- **Exercise details**:
After counting the lines below that hold the word "layout", reply with the count and nothing else.

- **Records supplied**:

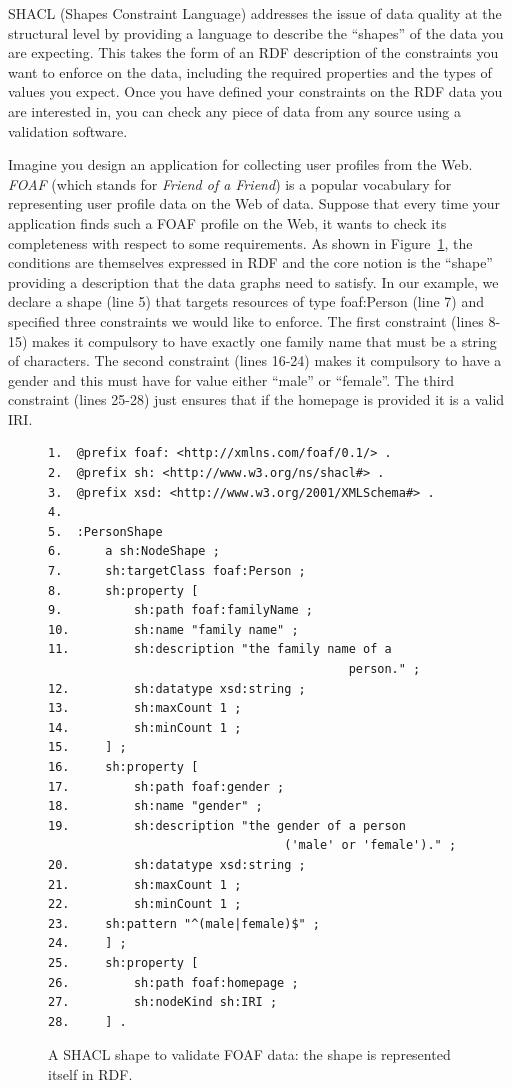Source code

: SHACL (Shapes Constraint Language) addresses the issue of data quality
at the structural level by providing a language to describe the
``shapes'' of the data you are expecting. This takes the form of an RDF
description of the constraints you want to enforce on the data,
including the required properties and the types of values you expect.
Once you have defined your constraints on the RDF data you are
interested in, you can check any piece of data from any source using a
validation software.

Imagine you design an application for collecting user profiles from the
Web. \emph{FOAF} (which stands for \emph{Friend of a Friend}) is a
popular vocabulary for representing user profile data on the Web of
data. Suppose that every time your application finds such a FOAF profile
on the Web, it wants to check its completeness with respect to some
requirements. As shown in Figure~\ref{fig:ch5.15}, the conditions are themselves
expressed in RDF and the core notion is the ``shape'' providing a
description that the data graphs need to satisfy. In our example, we
declare a shape (line 5) that targets resources of type foaf:Person
(line 7) and specified three constraints we would like to enforce. The
first constraint (lines 8-15) makes it compulsory to have exactly one
family name that must be a string of characters. The second constraint
(lines 16-24) makes it compulsory to have a gender and this must have
for value either ``male'' or ``female''. The third constraint (lines
25-28) just ensures that if the homepage is provided it is a valid IRI.

\begin{figure}
\begin{lstlisting}
1.	@prefix foaf: <http://xmlns.com/foaf/0.1/> .
2.	@prefix sh: <http://www.w3.org/ns/shacl#> .
3.	@prefix xsd: <http://www.w3.org/2001/XMLSchema#> .
4.	
5.	:PersonShape
6.	    a sh:NodeShape ;
7.	    sh:targetClass foaf:Person ;
8.	    sh:property [
9.	        sh:path foaf:familyName ;
10.	        sh:name "family name" ;
11.	        sh:description "the family name of a 
                                          person." ;
12.	        sh:datatype xsd:string ;
13.	        sh:maxCount 1 ;
14.	        sh:minCount 1 ;
15.	    ] ;
16.	    sh:property [
17.	        sh:path foaf:gender ;
18.	        sh:name "gender" ;
19.	        sh:description "the gender of a person 
                                 ('male' or 'female')." ;
20.	        sh:datatype xsd:string ;
21.	        sh:maxCount 1 ;
22.	        sh:minCount 1 ;
23.		sh:pattern "^(male|female)$" ;
24.	    ] ;
25.		sh:property [                
26.			sh:path foaf:homepage ;
27.			sh:nodeKind sh:IRI ;
28.		] .
\end{lstlisting}
\label{fig:ch5.15}
\caption{A SHACL shape to validate FOAF data: the shape is represented
itself in RDF.}
\end{figure}


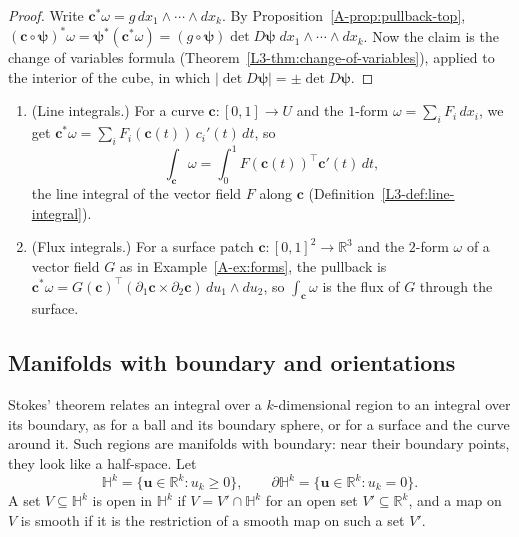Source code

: \begin{proof}
    Write $\mathbf{c}^*\omega = g\, dx_1 \wedge \cdots \wedge dx_k$. By Proposition~\ref{A-prop:pullback-top}, $(\mathbf{c} \circ \boldsymbol{\psi})^*\omega = \boldsymbol{\psi}^*(\mathbf{c}^*\omega) = (g \circ \boldsymbol{\psi})\det D\boldsymbol{\psi}\; dx_1 \wedge \cdots \wedge dx_k$. Now the claim is the change of variables formula (Theorem~\ref{L3-thm:change-of-variables}), applied to the interior of the cube, in which $|\det D\boldsymbol{\psi}| = \pm\det D\boldsymbol{\psi}$.
\end{proof}

\begin{example}\label{A-ex:form-integrals}
    \begin{enumerate}
        \item (Line integrals.) For a curve $\mathbf{c}: [0, 1] \to U$ and the $1$-form $\omega = \sum_i F_i\, dx_i$, we get $\mathbf{c}^*\omega = \sum_i F_i(\mathbf{c}(t))\, c_i'(t)\, dt$, so
        \[\int_{\mathbf{c}} \omega = \int_0^1 F(\mathbf{c}(t))^\top\mathbf{c}'(t)\, dt,\]
        the line integral of the vector field $F$ along $\mathbf{c}$ (Definition~\ref{L3-def:line-integral}).
        \item (Flux integrals.) For a surface patch $\mathbf{c}: [0, 1]^2 \to \mathbb{R}^3$ and the $2$-form $\omega$ of a vector field $G$ as in Example~\ref{A-ex:forms}, the pullback is $\mathbf{c}^*\omega = G(\mathbf{c})^\top(\partial_1\mathbf{c} \times \partial_2\mathbf{c})\, du_1 \wedge du_2$, so $\int_{\mathbf{c}} \omega$ is the flux of $G$ through the surface.
    \end{enumerate}
\end{example}

\subsection{Manifolds with boundary and orientations}

Stokes' theorem relates an integral over a $k$-dimensional region to an integral over its boundary, as for a ball and its boundary sphere, or for a surface and the curve around it. Such regions are manifolds with boundary: near their boundary points, they look like a half-space. Let
\[\mathbb{H}^k = \{\mathbf{u} \in \mathbb{R}^k : u_k \geq 0\}, \qquad \partial\mathbb{H}^k = \{\mathbf{u} \in \mathbb{R}^k : u_k = 0\}.\]
A set $V \subseteq \mathbb{H}^k$ is open in $\mathbb{H}^k$ if $V = V' \cap \mathbb{H}^k$ for an open set $V' \subseteq \mathbb{R}^k$, and a map on $V$ is smooth if it is the restriction of a smooth map on such a set $V'$.

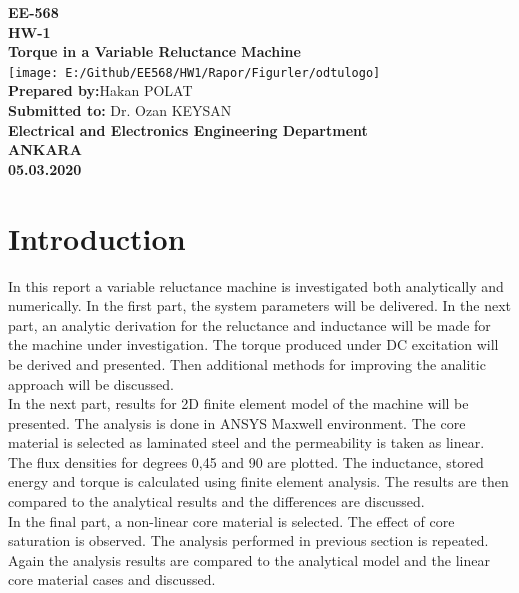 \documentclass{article}
\begin{document}
\begin{titlepage}
	\begin{center}
		\Huge\textbf{EE-568 }\\
		\vspace{0.5cm}
		\Huge\textbf{HW-1}\\
		\vspace{0.5cm}
		\Huge\textbf{Torque in a Variable Reluctance Machine}\\
		\vspace{0.5cm}
		\texttt{[image: E:/Github/EE568/HW1/Rapor/Figurler/odtulogo]}\\
		
		
		\Large\textbf{Prepared by:}Hakan POLAT\\
		
		\Large\textbf{Submitted to:} Dr. Ozan KEYSAN\\
		\vspace{0.5cm}
		\Large\textbf{Electrical and Electronics Engineering Department}\\
		
		\large\textbf{ANKARA	}\\
		\large\textbf{05.03.2020}\\
		
		
		
	\end{center}
	
	

\end{titlepage}

\newpage
\section{Introduction}
In this report a variable reluctance machine is investigated both analytically and numerically. In the first part, the system parameters will be delivered. In the next part, an analytic derivation for the reluctance and inductance will be made for the machine under investigation. The torque produced under DC excitation will be derived and presented. Then additional methods for improving the analitic approach will be discussed.\\
In the next part, results for 2D finite element model of the machine will be presented. The analysis is done in ANSYS Maxwell environment. The core material is selected as laminated steel and the permeability is taken as linear. The flux densities for degrees 0,45 and 90 are plotted. The inductance, stored energy and torque is calculated using finite element analysis. The results are then compared to the analytical results and the differences are discussed. \\
In the final part, a non-linear core material is selected. The effect of core saturation is observed. The analysis performed in previous section is repeated. Again the analysis results are compared to the analytical model and the linear core material cases and discussed.
\end{document}
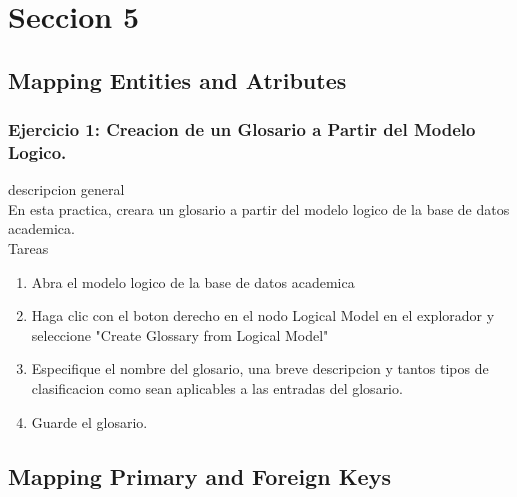 \documentclass[12pt,letterpaper]{article}
\begin{document}
 \newpage
\section{Seccion 5} 
\subsection{Mapping Entities and Atributes}
\subsubsection{Ejercicio 1: Creacion de un Glosario a Partir del Modelo Logico.} 
descripcion general  \\
En esta practica, creara un glosario a partir del modelo logico de la base de datos academica. \\

Tareas\\
\begin{enumerate}[1.]
    \item  Abra el modelo logico de la base de datos academica 
     
    \item Haga clic con el boton derecho en el nodo Logical Model en el explorador y seleccione "Create Glossary from Logical Model"
    
    \item Especifique el nombre del glosario, una breve descripcion y tantos tipos de clasificacion como sean aplicables a las entradas del glosario.
    
    \item Guarde el glosario.
    
		\end{enumerate}












 \newpage
\subsection{Mapping Primary and Foreign Keys}
\end{document}
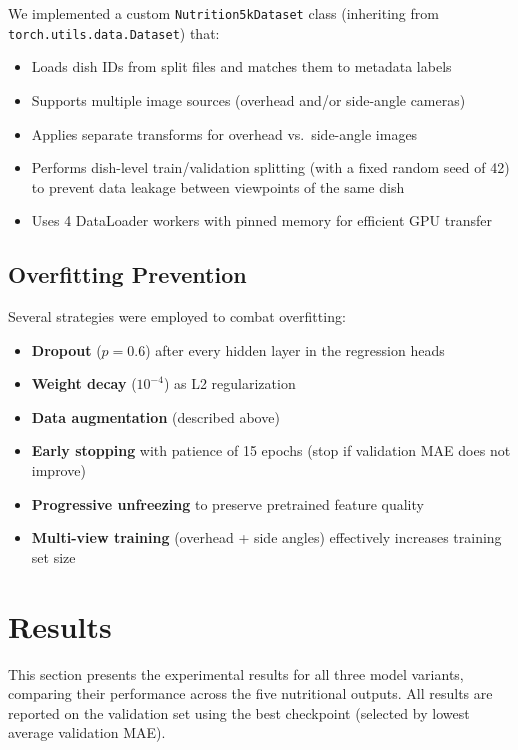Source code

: \documentclass[11pt,a4paper]{article}
\begin{document}
We implemented a custom \texttt{Nutrition5kDataset} class (inheriting from \texttt{torch.utils.data.Dataset}) that:
\begin{itemize}
  \item Loads dish IDs from split files and matches them to metadata labels
  \item Supports multiple image sources (overhead and/or side-angle cameras)
  \item Applies separate transforms for overhead vs.\ side-angle images
  \item Performs dish-level train/validation splitting (with a fixed random seed of 42) to prevent data leakage between viewpoints of the same dish
  \item Uses 4 DataLoader workers with pinned memory for efficient GPU transfer
\end{itemize}

\subsection{Overfitting Prevention}

Several strategies were employed to combat overfitting:
\begin{itemize}
  \item \textbf{Dropout} ($p = 0.6$) after every hidden layer in the regression heads
  \item \textbf{Weight decay} ($10^{-4}$) as L2 regularization
  \item \textbf{Data augmentation} (described above)
  \item \textbf{Early stopping} with patience of 15 epochs (stop if validation MAE does not improve)
  \item \textbf{Progressive unfreezing} to preserve pretrained feature quality
  \item \textbf{Multi-view training} (overhead + side angles) effectively increases training set size
\end{itemize}

\section{Results}
\label{sec:results}

This section presents the experimental results for all three model variants, comparing their performance across the five nutritional outputs. All results are reported on the validation set using the best checkpoint (selected by lowest average validation MAE).
\end{document}
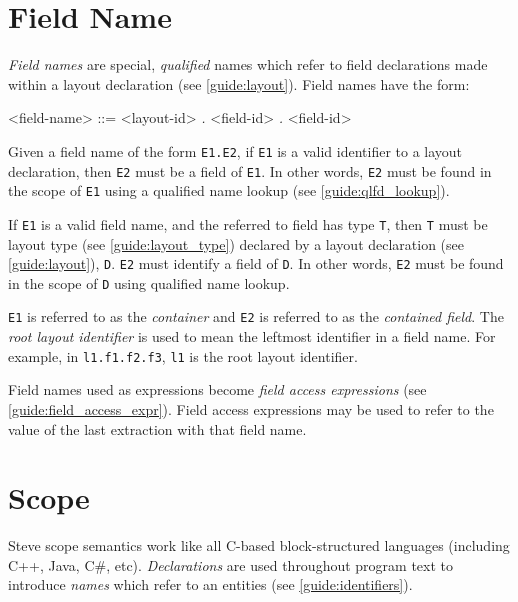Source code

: \section{Field Name} \label{guide:field_name}

\textit{Field names} are special, \textit{qualified} names which refer to field declarations made within a layout declaration (see \ref{guide:layout}). Field names have the form:

\begin{minip}
\begin{grammar}
<field-name> ::=
<layout-id> \textit{.} <field-id>
 \textit{.} <field-id>
\end{grammar}
\end{minip}

Given a field name of the form \texttt{E1.E2}, if \texttt{E1} is a valid identifier to a layout declaration, then \texttt{E2} must be a field of \texttt{E1}. In other words, \texttt{E2} must be found in the scope of \texttt{E1} using a qualified name lookup (see \ref{guide:qlfd_lookup}).

If \texttt{E1} is a valid field name, and the referred to field has type \texttt{T}, then \texttt{T} must be layout type (see \ref{guide:layout_type}) declared by a layout declaration (see \ref{guide:layout}), \texttt{D}. \texttt{E2} must identify a field of \texttt{D}.  In other words, \texttt{E2} must be found in the scope of \texttt{D} using qualified name lookup.

\texttt{E1} is referred to as the \textit{container} and \texttt{E2} is referred to as the \textit{contained field}. The \textit{root layout identifier} is used to mean the leftmost identifier in a field name. For example, in \texttt{l1.f1.f2.f3}, \texttt{l1} is the root layout identifier.

Field names used as expressions become \textit{field access expressions} (see \ref{guide:field_access_expr}). Field access expressions may be used to refer to the value of the last extraction with that field name.

\section{Scope} \label{guide:scope}

Steve scope semantics work like all C-based block-structured languages (including C++, Java, C\#, etc). 
\textit{Declarations} are used throughout program text to introduce \textit{names} which refer to an entities (see \ref{guide:identifiers}). 

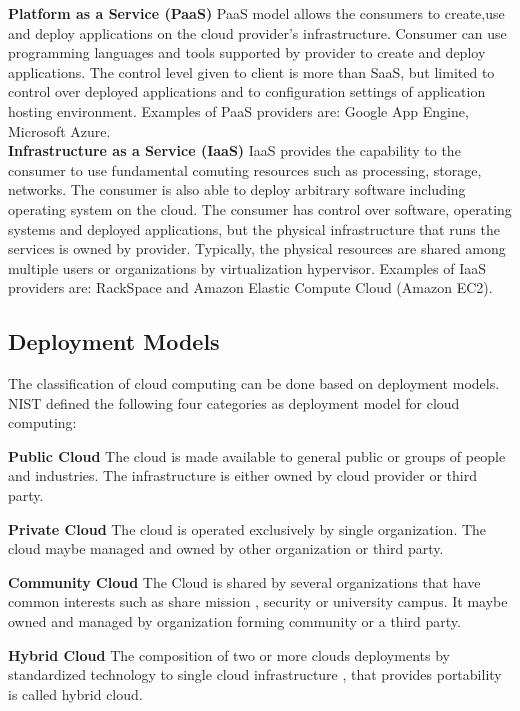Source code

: \textbf{Platform as a Service (PaaS)} PaaS model allows the consumers to create,use and deploy 
applications on the cloud provider's infrastructure. Consumer can use programming languages and tools supported by provider to create and deploy applications. The control level given to client is
 more than SaaS, but limited to control over deployed applications and to configuration 
settings of application hosting environment. Examples of PaaS providers are: Google App Engine, Microsoft Azure.\\    



\textbf{Infrastructure as a Service (IaaS)} IaaS provides the capability to the consumer to use fundamental comuting resources such as processing, storage, networks. The consumer is also able to deploy arbitrary software including operating system on the cloud. The consumer has control over software, operating systems and deployed applications, but the physical infrastructure that runs the services is owned by provider. Typically, the physical resources are shared among multiple users or organizations by virtualization hypervisor. Examples of IaaS‌ providers are: RackSpace and Amazon Elastic Compute Cloud (Amazon EC2). \\ 


\subsection{Deployment Models}

The classification of cloud computing can be done based on deployment models. NIST \cite{nist} defined the following four categories as deployment model for cloud computing:

\textbf{Public Cloud} The cloud is made available to general public or groups of people and industries. The infrastructure is either owned by cloud provider or third party. 
  
\textbf{Private Cloud} The cloud is operated exclusively by single organization. The cloud maybe managed and owned by other organization or third party. 
 
\textbf{Community Cloud} The Cloud is shared by several organizations that have common interests such as share mission , security or university campus. It maybe owned and managed by organization forming community or a third party. 


\textbf{Hybrid Cloud} The composition of two or more clouds deployments by standardized technology to single cloud infrastructure , that provides portability is called hybrid cloud. \

















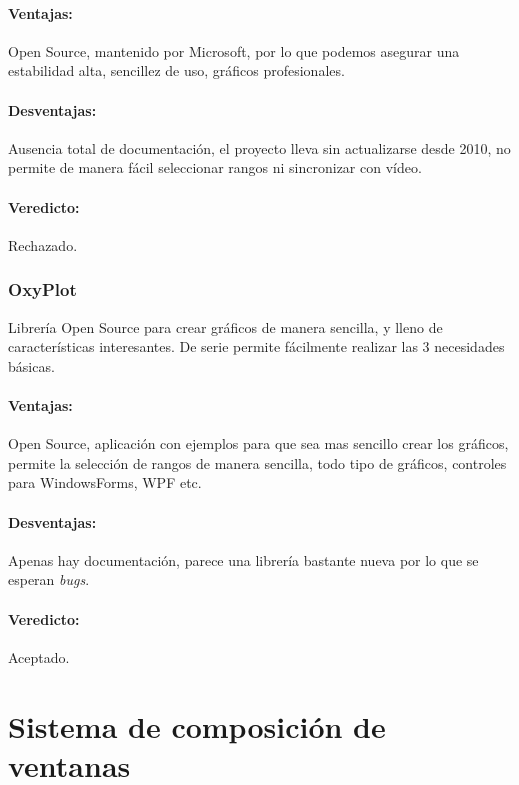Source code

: \paragraph{Ventajas:} Open Source, mantenido por Microsoft, por lo que podemos asegurar una estabilidad alta, sencillez de uso, gr\'{a}ficos profesionales.
\paragraph{Desventajas:} Ausencia total de documentaci\'{o}n, el proyecto lleva sin actualizarse desde 2010, no permite de manera f\'{a}cil seleccionar 
rangos ni sincronizar con v\'{i}deo.
\paragraph{Veredicto:} Rechazado.

\subsubsection{OxyPlot}
Librer\'{i}a Open Source para crear gr\'{a}ficos de manera sencilla, y lleno de caracter\'{i}sticas interesantes. De serie permite f\'{a}cilmente
realizar las 3 necesidades b\'{a}sicas.

\paragraph{Ventajas:} Open Source, aplicaci\'{o}n con ejemplos para que sea mas sencillo crear los gr\'{a}ficos, permite la selecci\'{o}n de rangos
de manera sencilla, todo tipo de gr\'{a}ficos, controles para WindowsForms, WPF etc.
\paragraph{Desventajas:} Apenas hay documentaci\'{o}n, parece una librer\'{i}a bastante nueva por lo que se esperan \emph{bugs}. 
\paragraph{Veredicto:} Aceptado.

\section{Sistema de composici\'{o}n de ventanas}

- **Answer section**:
5